The Future of Magazines... and the World
Briefly

The Future of Magazines... and the World
"Memorable recent issues have been devoted to German and Chinese literature. (Its most recent issue focuses on India.) The magazine has also revived its tradition of genre-defying nonfiction, in long-form articles by William T. Vollmann, Mary Gaitskill, Rahmane Idrissa, and the factory poet Xiao Hai, among others. As a writer, Meaney is best known for his essays, which appear in the London Review of Books and The New Yorker, as well as for his reportage in Harper's."
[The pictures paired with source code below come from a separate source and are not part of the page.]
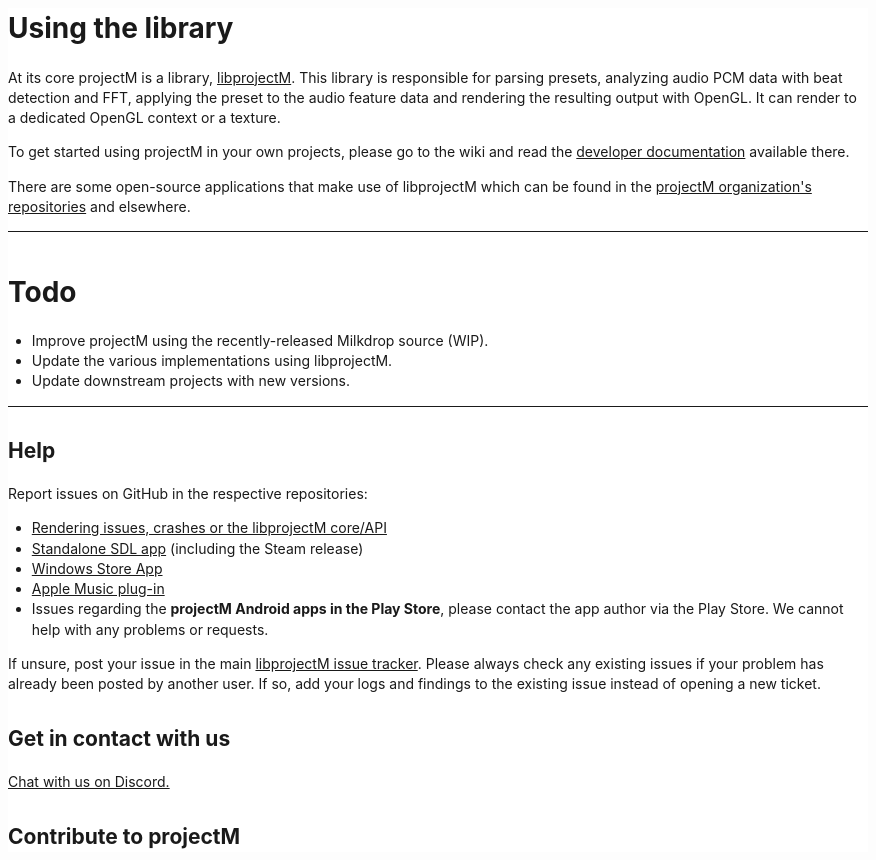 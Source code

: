 # Using the library

At its core projectM is a library, [libprojectM](src/libprojectM). This library is responsible for parsing presets,
analyzing audio PCM data with beat detection and FFT, applying the preset to the audio feature data and rendering the
resulting output with OpenGL. It can render to a dedicated OpenGL context or a texture.

To get started using projectM in your own projects, please go to the wiki and read
the [developer documentation](https://github.com/projectM-visualizer/projectm/wiki#integrating-projectm-into-applications)
available there.

There are some open-source applications that make use of libprojectM which can be found in
the [projectM organization's repositories](https://github.com/projectM-visualizer) and elsewhere.

---

# Todo

- Improve projectM using the recently-released Milkdrop source (WIP).
- Update the various implementations using libprojectM.
- Update downstream projects with new versions.

---

## Help

Report issues on GitHub in the respective repositories:

- [Rendering issues, crashes or the libprojectM core/API](https://github.com/projectM-visualizer/projectm/issues)
- [Standalone SDL app](https://github.com/projectM-visualizer/frontend-sdl2/issues) (including the Steam release)
- [Windows Store App](https://github.com/projectM-visualizer/frontend-uwp/issues)
- [Apple Music plug-in](https://github.com/projectM-visualizer/frontend-music-plug-in/issues)
- Issues regarding the **projectM Android apps in the Play Store**, please contact the app author via the Play Store. We
  cannot help with any problems or requests.

If unsure, post your issue in the
main [libprojectM issue tracker](https://github.com/projectM-visualizer/projectm/issues).
Please always check any existing issues if your problem has already been posted by another user. If so, add your logs
and findings to the existing issue instead of opening a new ticket.

## Get in contact with us

[Chat with us on Discord.](https://discord.gg/mMrxAqaa3W)

## Contribute to projectM

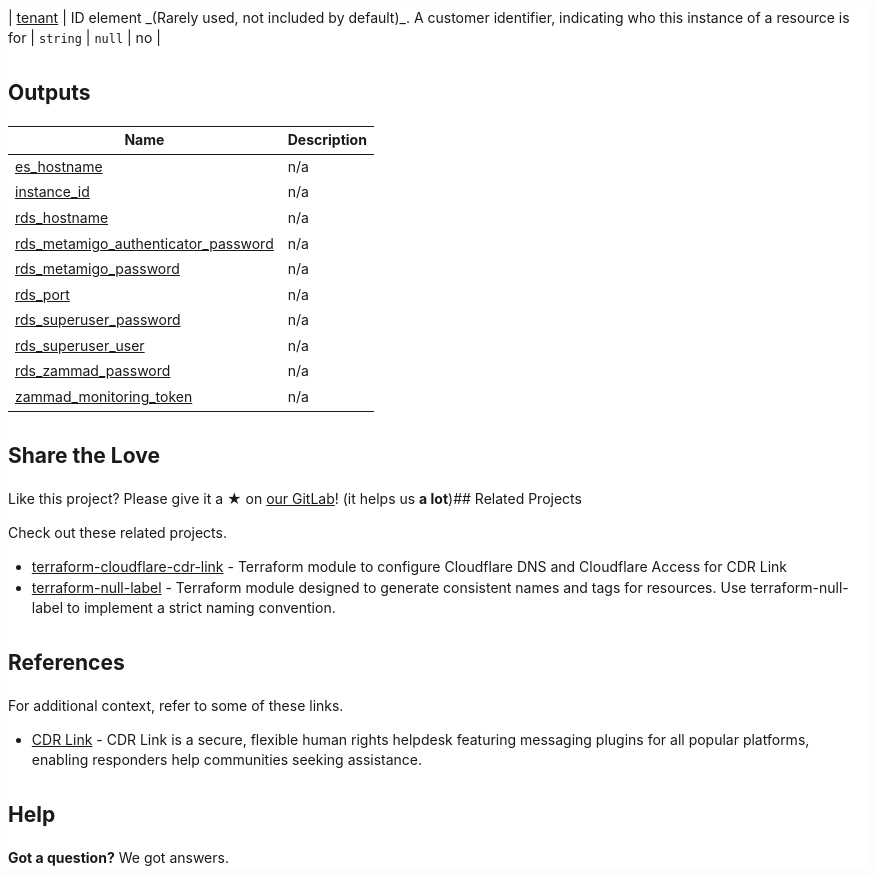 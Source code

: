 | <a name="input_tenant"></a> [tenant](#input\_tenant) | ID element \_(Rarely used, not included by default)\_. A customer identifier, indicating who this instance of a resource is for | `string` | `null` | no |

## Outputs

| Name | Description |
|------|-------------|
| <a name="output_es_hostname"></a> [es\_hostname](#output\_es\_hostname) | n/a |
| <a name="output_instance_id"></a> [instance\_id](#output\_instance\_id) | n/a |
| <a name="output_rds_hostname"></a> [rds\_hostname](#output\_rds\_hostname) | n/a |
| <a name="output_rds_metamigo_authenticator_password"></a> [rds\_metamigo\_authenticator\_password](#output\_rds\_metamigo\_authenticator\_password) | n/a |
| <a name="output_rds_metamigo_password"></a> [rds\_metamigo\_password](#output\_rds\_metamigo\_password) | n/a |
| <a name="output_rds_port"></a> [rds\_port](#output\_rds\_port) | n/a |
| <a name="output_rds_superuser_password"></a> [rds\_superuser\_password](#output\_rds\_superuser\_password) | n/a |
| <a name="output_rds_superuser_user"></a> [rds\_superuser\_user](#output\_rds\_superuser\_user) | n/a |
| <a name="output_rds_zammad_password"></a> [rds\_zammad\_password](#output\_rds\_zammad\_password) | n/a |
| <a name="output_zammad_monitoring_token"></a> [zammad\_monitoring\_token](#output\_zammad\_monitoring\_token) | n/a |

## Share the Love

Like this project? Please give it a ★ on
[our GitLab](https://gitlab.com/sr2c/terraform-aws-cdr-link)!
(it helps us **a lot**)## Related Projects

Check out these related projects.

- [terraform-cloudflare-cdr-link](https://www.gitlab.com/sr2c/terraform-cloudflare-cdr-link/) - Terraform module to configure Cloudflare DNS and Cloudflare Access for CDR Link
- [terraform-null-label](https://github.com/cloudposse/terraform-null-label) - Terraform module designed to generate consistent names and tags for resources. Use terraform-null-label to implement a strict naming convention.


## References

For additional context, refer to some of these links.

- [CDR Link](https://digiresilience.org/solutions/link/) - CDR Link is a secure, flexible human rights helpdesk featuring messaging plugins for all popular platforms, enabling responders help communities seeking assistance.


## Help

**Got a question?** We got answers.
"I am a fortunate son of the American empire, born during Reagan's Second Cold War in the garrison state of South Korea. The dictator Chun Doo-hwan-"our son of a bitch"-lived down the street. I was awoken in the night by sorties of SR-71 Blackbirds overhead breaking the sound barrier. There was a standing plan for my amah to whisk me away to the Taebaek Mountains if the North invaded."
Thomas Meaney edits Granta from bases in Berlin and London and redirected the magazine toward bold international focuses, including German, Chinese, and Indian literature. Granta has revived long-form, genre-defying nonfiction with contributions from William T. Vollmann, Mary Gaitskill, Rahmane Idrissa, and Xiao Hai. Meaney publishes essays and reportage in outlets such as the London Review of Books, The New Yorker, and Harper's. He combines agile, commanding prose with historically deep judgments. Meaney's formative experiences include being born in South Korea during the Reagan era and growing up amid conservative American culture and a family tied to the US military.